[Opening Entries provided section]

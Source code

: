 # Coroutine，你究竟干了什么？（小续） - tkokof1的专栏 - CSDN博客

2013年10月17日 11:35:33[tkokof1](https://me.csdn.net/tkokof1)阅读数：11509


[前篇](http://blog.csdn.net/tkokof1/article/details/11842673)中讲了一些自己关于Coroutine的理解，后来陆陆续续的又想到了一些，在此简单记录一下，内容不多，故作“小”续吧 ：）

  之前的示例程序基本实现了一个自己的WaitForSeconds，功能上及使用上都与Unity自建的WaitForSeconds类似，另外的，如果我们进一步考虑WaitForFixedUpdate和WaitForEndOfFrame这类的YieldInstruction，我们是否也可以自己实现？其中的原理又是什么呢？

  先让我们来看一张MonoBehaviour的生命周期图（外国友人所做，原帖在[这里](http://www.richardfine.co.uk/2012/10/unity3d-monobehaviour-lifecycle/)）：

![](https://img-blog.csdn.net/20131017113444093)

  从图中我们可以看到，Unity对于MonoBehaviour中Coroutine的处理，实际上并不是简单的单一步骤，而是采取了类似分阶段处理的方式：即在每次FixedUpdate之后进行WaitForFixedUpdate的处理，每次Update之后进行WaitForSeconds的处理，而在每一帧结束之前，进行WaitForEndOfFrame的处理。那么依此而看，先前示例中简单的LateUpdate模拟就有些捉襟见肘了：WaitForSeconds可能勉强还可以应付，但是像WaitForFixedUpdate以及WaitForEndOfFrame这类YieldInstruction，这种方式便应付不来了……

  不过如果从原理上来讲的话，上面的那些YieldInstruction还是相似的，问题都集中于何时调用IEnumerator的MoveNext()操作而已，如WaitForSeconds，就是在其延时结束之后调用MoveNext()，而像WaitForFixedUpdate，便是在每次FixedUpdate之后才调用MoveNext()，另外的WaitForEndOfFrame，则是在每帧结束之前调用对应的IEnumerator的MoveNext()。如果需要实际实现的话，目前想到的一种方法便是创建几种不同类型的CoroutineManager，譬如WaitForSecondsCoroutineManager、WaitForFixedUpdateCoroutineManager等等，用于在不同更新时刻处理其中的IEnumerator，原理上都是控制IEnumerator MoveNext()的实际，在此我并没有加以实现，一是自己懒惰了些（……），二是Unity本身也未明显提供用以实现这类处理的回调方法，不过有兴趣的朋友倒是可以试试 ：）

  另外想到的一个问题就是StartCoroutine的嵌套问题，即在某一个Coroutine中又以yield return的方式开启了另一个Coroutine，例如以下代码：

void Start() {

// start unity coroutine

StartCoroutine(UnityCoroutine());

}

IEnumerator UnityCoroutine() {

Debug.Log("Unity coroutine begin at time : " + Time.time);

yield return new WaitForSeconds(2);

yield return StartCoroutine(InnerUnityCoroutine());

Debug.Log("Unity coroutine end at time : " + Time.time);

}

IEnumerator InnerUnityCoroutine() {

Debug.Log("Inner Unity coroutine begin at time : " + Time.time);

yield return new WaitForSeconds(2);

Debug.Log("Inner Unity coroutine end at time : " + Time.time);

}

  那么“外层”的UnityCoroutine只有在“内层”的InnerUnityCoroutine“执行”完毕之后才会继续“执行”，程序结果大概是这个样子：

[Closing Entries provided section]
[Opening Entries provided section]

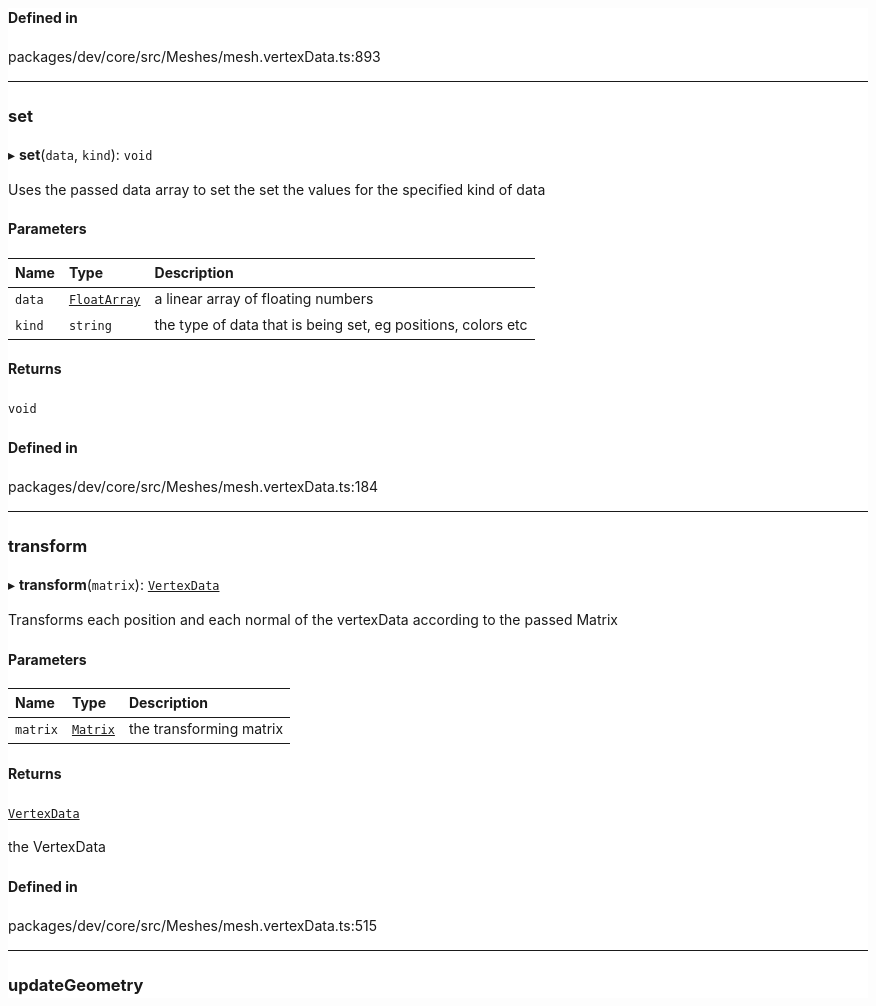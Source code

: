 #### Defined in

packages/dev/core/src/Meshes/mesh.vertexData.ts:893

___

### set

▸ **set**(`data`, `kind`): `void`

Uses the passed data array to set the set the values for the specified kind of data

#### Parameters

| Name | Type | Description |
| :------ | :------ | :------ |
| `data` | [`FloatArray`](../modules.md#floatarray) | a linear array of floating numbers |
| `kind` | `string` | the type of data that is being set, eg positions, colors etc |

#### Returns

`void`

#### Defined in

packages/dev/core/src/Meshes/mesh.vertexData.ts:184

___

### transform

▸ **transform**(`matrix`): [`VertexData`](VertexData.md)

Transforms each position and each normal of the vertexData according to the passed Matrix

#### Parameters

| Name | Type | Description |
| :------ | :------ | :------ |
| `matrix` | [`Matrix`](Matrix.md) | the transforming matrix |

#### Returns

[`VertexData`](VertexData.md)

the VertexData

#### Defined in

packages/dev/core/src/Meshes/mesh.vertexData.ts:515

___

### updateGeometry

[Closing Entries provided section]

(Goal of the exercise): Return each line from the records that includes the word "mesh".

(Response box):
packages/dev/core/src/Meshes/mesh.vertexData.ts:893
packages/dev/core/src/Meshes/mesh.vertexData.ts:184
packages/dev/core/src/Meshes/mesh.vertexData.ts:515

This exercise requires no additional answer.